Covenantal churches believe that being part of God's family is something that can be partially passed along from parent to child. These churches encourage infant baptism to be followed up by eventual confirmation when children are old enough to make the faith their own.

Churches that follow the cessationist perspective believe that the "sign gifts" of the Holy Spirit identified in the New Testament (speaking in tongues, interpreting tongues, immediate healing, words of knowledge, prophetic utterances, and perhaps discernment) are no longer active today. These churches believe that the sign gifts were specifically for the time period before the completion of the New Testament and then "ceased" operating once the New Testament was completed.
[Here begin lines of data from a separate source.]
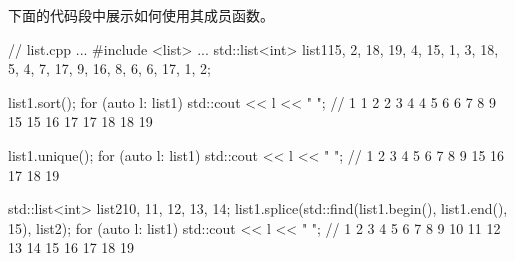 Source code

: 下面的代码段中展示如何使用其成员函数。


\begin{cpp}
// list.cpp
...
#include <list>
...
std::list<int> list1{15, 2, 18, 19, 4, 15, 1, 3, 18, 5,
	                  4, 7, 17, 9, 16, 8, 6, 6, 17, 1, 2};
	                  
list1.sort();
for (auto l: list1) std::cout << l << " ";
	// 1 1 2 2 3 4 4 5 6 6 7 8 9 15 15 16 17 17 18 18 19

list1.unique();
for (auto l: list1) std::cout << l << " ";
	// 1 2 3 4 5 6 7 8 9 15 16 17 18 19

std::list<int> list2{10, 11, 12, 13, 14};
list1.splice(std::find(list1.begin(), list1.end(), 15), list2);
for (auto l: list1) std::cout << l << " ";
	// 1 2 3 4 5 6 7 8 9 10 11 12 13 14 15 16 17 18 19
\end{cpp}


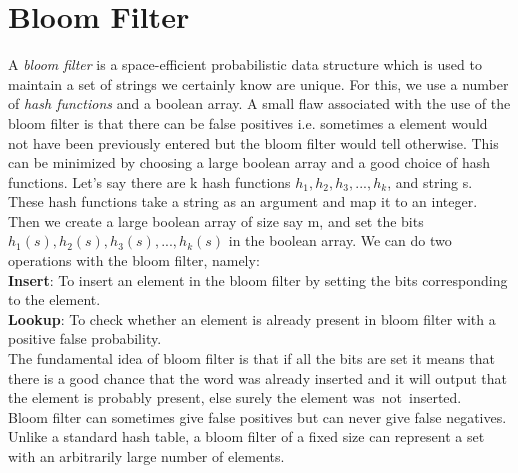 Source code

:\documentclass[11pt,a4paper]{article}
\begin{document}
\section{Bloom Filter}
\label{sec:bloomfilter}
A \emph{bloom filter} is a space-efficient probabilistic data structure which is used to maintain a set of strings we certainly know are unique. 
For this, we use a number of \emph{hash functions} and a boolean array.
A small flaw associated with the use of the bloom filter is that there can be false positives i.e. sometimes a element would not have been previously entered but the bloom filter would tell otherwise. This can be minimized by choosing a large boolean array and a good choice of hash functions. Let's say there are k hash functions $h_1, h_2, h_3,..., h_k$, and string s.
These hash functions take a string as an argument and map it to an integer.
Then we create a large boolean array of size say m, and set the bits $h_1(s), h_2(s), h_3(s),..., h_k(s)$ in the boolean array.
We can do two operations with the bloom filter, namely: 
\\
\textbf{Insert}: To insert an element in the bloom filter by setting the bits corresponding to the element.
\\
\textbf{Lookup}: To check whether an element is already present in bloom filter with a positive false probability.
\\
The fundamental idea of bloom filter is that if all the bits are set it means that there is a good chance that the word was already inserted and it will output that the element is probably present, else surely the element was not inserted.
\\
Bloom filter can sometimes give false positives but can never give false negatives.
Unlike a standard hash table, a bloom filter of a fixed size can represent a set with an arbitrarily large number of elements.
\end{document}
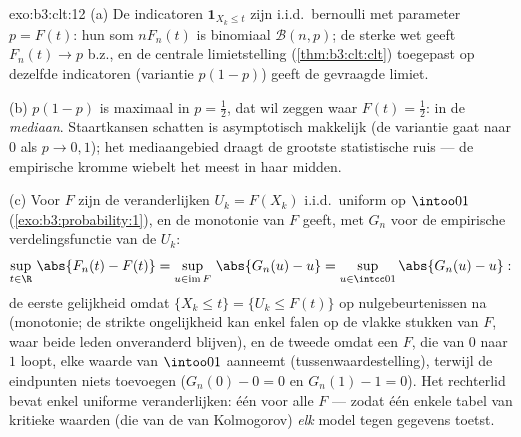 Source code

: \begin{solution}{exo:b3:clt:12}
(a) De indicatoren $\mathbf 1_{X_k \leq t}$ zijn i.i.d.\
bernoulli met parameter $p = F(t)$: hun som $nF_n(t)$ is
binomiaal $\mathcal B(n, p)$; de sterke wet geeft $F_n(t)
\to p$ b.z., en de centrale limietstelling
(\cref{thm:b3:clt:clt}) toegepast op dezelfde indicatoren
(variantie $p(1-p)$) geeft de gevraagde  limiet.

(b) $p(1 - p)$ is maximaal in $p = \frac12$, dat wil zeggen
waar $F(t) = \frac12$: in de \emph{mediaan}.
Staartkansen schatten is asymptotisch makkelijk (de
variantie gaat naar $0$ als $p \to 0, 1$); het
mediaangebied draagt de grootste statistische ruis --- de
empirische kromme wiebelt het meest in haar midden.

(c) Voor  $F$ zijn de veranderlijken $U_k = F(X_k)$
i.i.d.\ uniform op $\intoo01$
(\cref{exo:b3:probability:1}), en de monotonie van $F$
geeft, met $G_n$ voor de empirische verdelingsfunctie van
de $U_k$:
\[
\sup_{t\in\R}\,\abs{F_n(t) - F(t)}
= \sup_{u \in \operatorname{im}F}\,\abs{G_n(u) - u}
= \sup_{u\in\intcc01}\abs{G_n(u) - u} :
\]
de eerste gelijkheid omdat $\{X_k \leq t\} = \{U_k \leq
F(t)\}$ op nulgebeurtenissen na (monotonie; de strikte
ongelijkheid kan enkel falen op de vlakke stukken van $F$,
waar beide leden onveranderd blijven), en de tweede omdat
een  $F$, die van $0$ naar $1$ loopt, elke waarde
van $\intoo01$ aanneemt (tussenwaardestelling), terwijl de
eindpunten niets toevoegen ($G_n(0) - 0 = 0$ en $G_n(1) - 1
= 0$). Het rechterlid bevat enkel uniforme veranderlijken:
één  voor alle $F$ --- zodat één enkele tabel van
kritieke waarden (die van de \omterm{def:b3:probability:space}{verdeling} van Kolmogorov)
\emph{elk} \omterm{def:b3:topology:continuity}{continu} model tegen gegevens toetst.
\end{solution}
Charismatic Churches generally believe that the gifts of the Holy Spirit described in the New Testament are all still active today. Specifically for charismatics, this includes the gifts of speaking in tongues, healing, words of knowledge, and prophecy. Charismatics will freely exercise these gifts in many different church contexts, praying in tongues during a worship gathering, holding special services of healing for people in the congregation, etc, and this behavior is largely similar to the pentecostals; however, charismatics believe generally that these "sign gifts" are a privilege for believers but not necessarily expected of believers. Some believers have them and some don't. Some churches may exercise them all the time and others only rarely. Many evangelical churches may share this last belief, but charismatic churches would encourage both private and public expressions of these gifts.

Pentecostal Churches generally believe, like the charismatics, that all the gifts of the Holy Spirit described in the New Testament including speaking in tongues, healing, words of knowledge, and prophecy are active today. However, unlike charismatics, some who identify as pentecostal believe that speaking in tongues is the primary evidence of the Holy Spirit's presence in a person's life. A person who doesn't have any evidence of the Holy Spirit may not be a true Christian. As a result, pentecostals may place a greater emphasis on the exercise of these gifts in their gatherings.

References: Pentecostalism

The LDS Church (or the Mormons) teaches that Joseph Smith was God's true prophet to recover the true church of Jesus Christ on earth after the other churches had adopted various forms of apostasy. Mormons uphold the teaching of both the Bible and the Book of Mormon as well as the teachings of Joseph Smith and his successors.

Expositional Teaching refers to a method of biblical instruction that aims to communicate the original intent of the author of a passage of scripture as a whole unit of thought. The expositional teacher might use stories and illustrations, and the expositional teacher might go "deep" into textual details, but the primary intent of an expositional lesson is to help the hearers learn the overall intent of a passage and how to apply it.

Topical Teaching refers to a method of biblical instruction that aims to communicate what the scripture teaches on specific topics. Frequently, the topics will be practical issues like raising children, managing money, or handling frustrations, but they may also be theological issues like understanding heaven, understanding salvation, or understanding the nature of God. Topical is not necessarily more or less biblical.

Verse-by-Verse Teaching refers to a method of biblical instruction that aims to address every relevant issue brought up by every individual verse in a passage of scripture. The verse-by-verse teacher might use stories and illustrations, but the primary intent of the verse-by-verse teacher is to help the hearers learn everything God intends them to know from a passage of scripture.


KJV stands for the King James Version of the Bible. KJV churches support the King James Version as the only valid English translation of the Bible.